KUALA LUMPUR — June 24, 2019: The International Monetary Fund is telling Malaysia to increase productivity if it is to achieve its goal of becoming a high-income nation in the next decade because despite the economic success over the past 20 years, Malaysia’s productivity did not grow as much as the country had hoped.
And it is the view of IMF managing director Christine Lagarde that Malaysia can meet this challenge with creativity and enhance its recipe for success. But to get there, it needs the right mix of ingredients to create an inclusive and sustainable long-term growth.
At an engagement session entitled ‘Ingredients for Good Governance and Economic Prosperity at the University of Malaya today, Lagarde outlined three key ingredients that Malaysia should pay attention to in order to improve productivity, namely improving governance and tackling corruption, investing in high-quality education and boosting the labour force participation of women.

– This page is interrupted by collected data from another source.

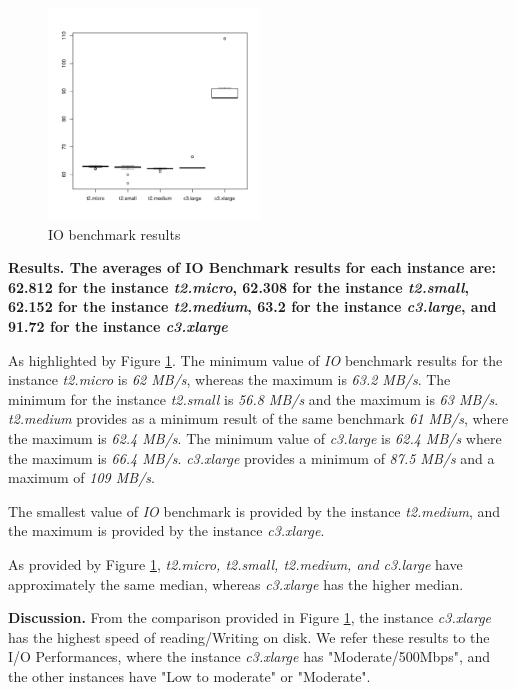 \documentclass[10pt, conference]{IEEEtran}
\begin{document}
\begin{figure}
\includegraphics[width=0.5\textwidth]{plots/dd.pdf}
\caption{IO benchmark results}
\label{fig:ddResult}
\end{figure}

\textbf{Results. The averages of IO Benchmark results for each instance are: 62.812 for the instance \textit{t2.micro}, 62.308 for the instance \textit{t2.small}, 62.152 for the instance \textit{t2.medium}, 63.2 for the instance \textit{c3.large}, and 91.72 for the instance \textit{c3.xlarge}}

As highlighted by Figure \ref{fig:ddResult}. The minimum value of \textit{IO} benchmark results for the instance \textit{t2.micro} is \textit{62 MB/s}, whereas the maximum is \textit{63.2 MB/s}. The minimum for the instance \textit{t2.small} is \textit{56.8 MB/s} and the maximum is \textit{63 MB/s}. \textit{t2.medium} provides as a minimum result of the same benchmark \textit{61 MB/s}, where the maximum is \textit{62.4 MB/s}. The minimum value of \textit{c3.large} is \textit{62.4 MB/s} where the maximum is \textit{66.4 MB/s}. \textit{c3.xlarge} provides a minimum of \textit{87.5 MB/s} and a maximum of \textit{109 MB/s}.

The smallest value of \textit{IO} benchmark is provided by the instance \textit{t2.medium}, and the maximum is provided by the instance \textit{c3.xlarge}.

As provided by Figure \ref{fig:ddResult}, \textit{t2.micro, t2.small, t2.medium, and c3.large} have approximately the same median, whereas \textit{c3.xlarge} has the higher median.


\textbf{Discussion.} From the comparison provided in Figure \ref{fig:ddResult}, the instance \textit{c3.xlarge} has the highest speed of reading/Writing on disk. We refer these results to the I/O Performances, where the instance \textit{c3.xlarge} has "Moderate/500Mbps", and the other instances have "Low to moderate" or "Moderate".
\end{document}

Lauding the efforts that had been taken by the government in combating corruption to date, Lagarde said when corruption becomes institutionalised, it poisons the ability of a nation to attract investors and create jobs.
“Corruption is the root cause of so much of the injustice people feel in their daily lives. That is why the IMF is focusing on this issue and will be including improving governance in more of our work with members going forward. I know it is a focus for the Malaysian government as laid out in their election manifesto.
“This is excellent progress. As always, the key will be following through by enshrining these changes in law and implementing each step of the reform agenda,” she said, adding that the IMF was eager to work with Malaysia to fight corruption.
On the second ingredient, she pointed out that while the resources invested in education have dramatically improved over the past twenty years in the country, the results have not yet been fully realised.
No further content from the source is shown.